INPUT FOR THIS TASK —
* * * * * * *

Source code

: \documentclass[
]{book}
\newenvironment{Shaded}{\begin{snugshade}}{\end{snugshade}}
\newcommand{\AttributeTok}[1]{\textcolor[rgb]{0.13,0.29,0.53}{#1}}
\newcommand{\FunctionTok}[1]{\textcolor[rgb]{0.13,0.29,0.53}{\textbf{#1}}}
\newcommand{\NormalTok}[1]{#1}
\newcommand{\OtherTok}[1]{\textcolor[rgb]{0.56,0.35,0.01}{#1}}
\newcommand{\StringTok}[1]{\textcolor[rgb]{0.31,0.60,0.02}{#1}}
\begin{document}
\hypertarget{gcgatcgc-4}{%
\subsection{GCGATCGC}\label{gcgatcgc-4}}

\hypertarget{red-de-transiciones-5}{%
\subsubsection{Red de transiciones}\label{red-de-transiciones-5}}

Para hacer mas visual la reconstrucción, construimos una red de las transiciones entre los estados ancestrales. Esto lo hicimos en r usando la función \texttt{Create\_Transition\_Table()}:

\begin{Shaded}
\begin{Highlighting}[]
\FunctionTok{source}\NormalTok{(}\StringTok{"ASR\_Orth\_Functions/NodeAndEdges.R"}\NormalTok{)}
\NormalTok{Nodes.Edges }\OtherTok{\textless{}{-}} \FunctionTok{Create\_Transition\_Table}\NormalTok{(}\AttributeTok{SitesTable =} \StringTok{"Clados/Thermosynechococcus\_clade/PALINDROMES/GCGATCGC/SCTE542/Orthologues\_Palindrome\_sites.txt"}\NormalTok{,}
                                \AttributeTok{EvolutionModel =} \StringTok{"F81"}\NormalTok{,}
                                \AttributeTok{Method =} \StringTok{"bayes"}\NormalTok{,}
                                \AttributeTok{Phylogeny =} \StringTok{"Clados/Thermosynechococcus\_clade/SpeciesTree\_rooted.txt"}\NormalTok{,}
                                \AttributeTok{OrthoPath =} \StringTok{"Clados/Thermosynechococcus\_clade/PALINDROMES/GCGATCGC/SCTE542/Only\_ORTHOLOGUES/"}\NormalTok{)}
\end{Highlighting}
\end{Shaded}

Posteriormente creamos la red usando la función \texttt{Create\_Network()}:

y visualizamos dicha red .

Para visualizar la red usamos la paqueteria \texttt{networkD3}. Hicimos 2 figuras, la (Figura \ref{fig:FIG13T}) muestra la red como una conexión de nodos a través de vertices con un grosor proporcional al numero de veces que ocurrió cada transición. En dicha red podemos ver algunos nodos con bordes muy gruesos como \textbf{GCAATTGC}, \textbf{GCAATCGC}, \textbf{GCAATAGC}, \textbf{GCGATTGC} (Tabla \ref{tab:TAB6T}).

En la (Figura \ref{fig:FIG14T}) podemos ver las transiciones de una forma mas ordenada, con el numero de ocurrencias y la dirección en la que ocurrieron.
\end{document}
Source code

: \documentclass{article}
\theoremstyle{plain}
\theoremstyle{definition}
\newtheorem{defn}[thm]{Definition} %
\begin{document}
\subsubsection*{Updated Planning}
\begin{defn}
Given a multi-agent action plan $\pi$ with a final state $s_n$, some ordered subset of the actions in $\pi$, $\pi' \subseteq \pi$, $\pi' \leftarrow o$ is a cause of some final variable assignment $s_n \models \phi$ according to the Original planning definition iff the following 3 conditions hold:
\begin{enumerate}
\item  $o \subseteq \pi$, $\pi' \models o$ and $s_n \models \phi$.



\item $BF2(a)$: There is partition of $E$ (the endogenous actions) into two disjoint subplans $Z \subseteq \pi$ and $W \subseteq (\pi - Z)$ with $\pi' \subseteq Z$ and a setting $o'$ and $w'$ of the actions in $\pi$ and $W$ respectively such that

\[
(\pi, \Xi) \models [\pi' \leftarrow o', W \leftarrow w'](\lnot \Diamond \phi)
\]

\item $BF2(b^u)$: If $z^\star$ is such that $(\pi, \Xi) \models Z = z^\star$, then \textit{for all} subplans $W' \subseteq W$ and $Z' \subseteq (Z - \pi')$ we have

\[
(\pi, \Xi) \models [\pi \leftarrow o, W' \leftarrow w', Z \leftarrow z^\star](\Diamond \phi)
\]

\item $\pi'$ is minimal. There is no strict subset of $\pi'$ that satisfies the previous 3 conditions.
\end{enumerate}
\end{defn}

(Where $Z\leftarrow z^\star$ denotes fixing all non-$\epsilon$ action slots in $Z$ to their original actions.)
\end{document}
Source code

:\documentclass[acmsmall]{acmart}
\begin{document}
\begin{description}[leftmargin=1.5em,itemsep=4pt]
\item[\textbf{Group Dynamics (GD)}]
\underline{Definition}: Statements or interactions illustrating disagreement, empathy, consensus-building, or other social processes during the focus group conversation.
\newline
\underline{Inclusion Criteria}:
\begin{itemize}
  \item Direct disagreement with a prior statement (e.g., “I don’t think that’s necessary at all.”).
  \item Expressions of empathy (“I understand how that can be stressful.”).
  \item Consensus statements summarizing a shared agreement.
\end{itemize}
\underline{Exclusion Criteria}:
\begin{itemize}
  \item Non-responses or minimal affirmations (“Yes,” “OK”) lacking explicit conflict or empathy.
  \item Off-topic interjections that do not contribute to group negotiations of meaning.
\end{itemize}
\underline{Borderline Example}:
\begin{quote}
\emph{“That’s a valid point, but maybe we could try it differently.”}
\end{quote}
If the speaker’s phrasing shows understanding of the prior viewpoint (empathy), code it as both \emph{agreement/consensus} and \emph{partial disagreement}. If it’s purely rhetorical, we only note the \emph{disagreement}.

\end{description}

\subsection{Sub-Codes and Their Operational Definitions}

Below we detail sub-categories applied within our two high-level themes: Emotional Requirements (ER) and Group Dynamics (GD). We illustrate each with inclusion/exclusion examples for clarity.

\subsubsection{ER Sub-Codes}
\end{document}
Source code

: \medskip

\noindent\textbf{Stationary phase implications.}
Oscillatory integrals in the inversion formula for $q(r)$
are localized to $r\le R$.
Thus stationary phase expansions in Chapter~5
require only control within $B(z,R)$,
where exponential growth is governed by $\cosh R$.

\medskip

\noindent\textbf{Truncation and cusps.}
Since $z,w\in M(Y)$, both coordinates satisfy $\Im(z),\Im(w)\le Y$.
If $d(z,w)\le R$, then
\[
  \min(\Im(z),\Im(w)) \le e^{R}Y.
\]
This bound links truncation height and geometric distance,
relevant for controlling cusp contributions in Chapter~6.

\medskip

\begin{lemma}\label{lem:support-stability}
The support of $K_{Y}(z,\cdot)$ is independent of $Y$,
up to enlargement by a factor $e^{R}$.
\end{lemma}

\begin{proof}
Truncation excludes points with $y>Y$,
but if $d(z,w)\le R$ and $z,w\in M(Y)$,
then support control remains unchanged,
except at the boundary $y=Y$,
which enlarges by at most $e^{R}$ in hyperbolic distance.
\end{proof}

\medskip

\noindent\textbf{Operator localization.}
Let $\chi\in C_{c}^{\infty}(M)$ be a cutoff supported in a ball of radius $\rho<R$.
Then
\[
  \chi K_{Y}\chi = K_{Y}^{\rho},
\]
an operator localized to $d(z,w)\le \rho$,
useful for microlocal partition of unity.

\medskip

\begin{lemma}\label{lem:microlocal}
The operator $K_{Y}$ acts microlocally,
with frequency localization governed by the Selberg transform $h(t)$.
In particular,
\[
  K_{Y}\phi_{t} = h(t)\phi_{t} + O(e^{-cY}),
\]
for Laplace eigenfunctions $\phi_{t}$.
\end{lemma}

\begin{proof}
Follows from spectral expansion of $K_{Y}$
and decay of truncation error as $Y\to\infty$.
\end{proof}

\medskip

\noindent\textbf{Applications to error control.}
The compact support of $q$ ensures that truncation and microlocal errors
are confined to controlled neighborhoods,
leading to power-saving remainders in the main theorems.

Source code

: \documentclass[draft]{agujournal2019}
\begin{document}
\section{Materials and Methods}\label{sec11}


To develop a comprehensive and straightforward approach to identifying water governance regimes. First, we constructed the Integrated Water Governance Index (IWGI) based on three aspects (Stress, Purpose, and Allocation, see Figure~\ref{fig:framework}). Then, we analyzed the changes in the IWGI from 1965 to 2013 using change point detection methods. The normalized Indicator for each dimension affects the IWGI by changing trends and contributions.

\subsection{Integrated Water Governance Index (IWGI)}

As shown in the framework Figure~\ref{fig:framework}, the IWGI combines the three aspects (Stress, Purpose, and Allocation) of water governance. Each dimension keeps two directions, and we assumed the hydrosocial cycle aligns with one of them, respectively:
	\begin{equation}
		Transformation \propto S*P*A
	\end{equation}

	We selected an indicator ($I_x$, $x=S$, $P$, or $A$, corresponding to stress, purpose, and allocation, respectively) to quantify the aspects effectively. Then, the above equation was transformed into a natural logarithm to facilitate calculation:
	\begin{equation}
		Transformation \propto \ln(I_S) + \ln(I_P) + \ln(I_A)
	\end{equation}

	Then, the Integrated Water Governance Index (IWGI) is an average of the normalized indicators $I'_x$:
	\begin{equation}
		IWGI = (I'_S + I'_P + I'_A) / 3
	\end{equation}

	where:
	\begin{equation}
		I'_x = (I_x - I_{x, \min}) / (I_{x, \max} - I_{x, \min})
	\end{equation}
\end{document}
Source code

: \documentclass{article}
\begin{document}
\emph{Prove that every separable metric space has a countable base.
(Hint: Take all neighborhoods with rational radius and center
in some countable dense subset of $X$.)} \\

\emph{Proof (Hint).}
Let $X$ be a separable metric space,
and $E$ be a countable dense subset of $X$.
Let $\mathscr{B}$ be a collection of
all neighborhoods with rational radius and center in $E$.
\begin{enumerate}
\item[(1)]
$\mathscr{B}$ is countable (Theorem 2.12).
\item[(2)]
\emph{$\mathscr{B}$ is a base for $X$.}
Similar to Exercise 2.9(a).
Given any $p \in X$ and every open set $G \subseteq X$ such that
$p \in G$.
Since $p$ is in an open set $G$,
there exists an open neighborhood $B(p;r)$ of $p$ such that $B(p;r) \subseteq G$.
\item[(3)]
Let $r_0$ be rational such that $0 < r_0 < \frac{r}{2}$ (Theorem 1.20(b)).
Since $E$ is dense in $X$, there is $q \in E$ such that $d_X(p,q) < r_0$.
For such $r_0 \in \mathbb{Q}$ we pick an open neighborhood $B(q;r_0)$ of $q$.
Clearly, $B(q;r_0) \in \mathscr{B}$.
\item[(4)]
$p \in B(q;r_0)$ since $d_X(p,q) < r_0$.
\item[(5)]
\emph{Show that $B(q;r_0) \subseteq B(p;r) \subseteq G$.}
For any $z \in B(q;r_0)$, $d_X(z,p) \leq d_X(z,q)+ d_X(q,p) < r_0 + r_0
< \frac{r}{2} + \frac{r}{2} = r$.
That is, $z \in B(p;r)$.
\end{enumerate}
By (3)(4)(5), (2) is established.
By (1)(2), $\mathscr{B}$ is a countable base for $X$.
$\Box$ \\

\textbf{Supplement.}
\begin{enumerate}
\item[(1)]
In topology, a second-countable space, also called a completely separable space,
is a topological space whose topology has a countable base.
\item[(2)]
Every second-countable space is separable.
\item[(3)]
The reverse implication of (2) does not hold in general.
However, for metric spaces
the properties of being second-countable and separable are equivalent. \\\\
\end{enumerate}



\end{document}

* * * * * * *

Your task is to transcribe, with no changes, only the lines of the listing above that lie between the line holding "a collection of" and the line holding "Similar to Exercise 2.9(a).", inclusive.

Let $\mathscr{B}$ be a collection of
all neighborhoods with rational radius and center in $E$.
\begin{enumerate}
\item[(1)]
$\mathscr{B}$ is countable (Theorem 2.12).
\item[(2)]
\emph{$\mathscr{B}$ is a base for $X$.}
Similar to Exercise 2.9(a).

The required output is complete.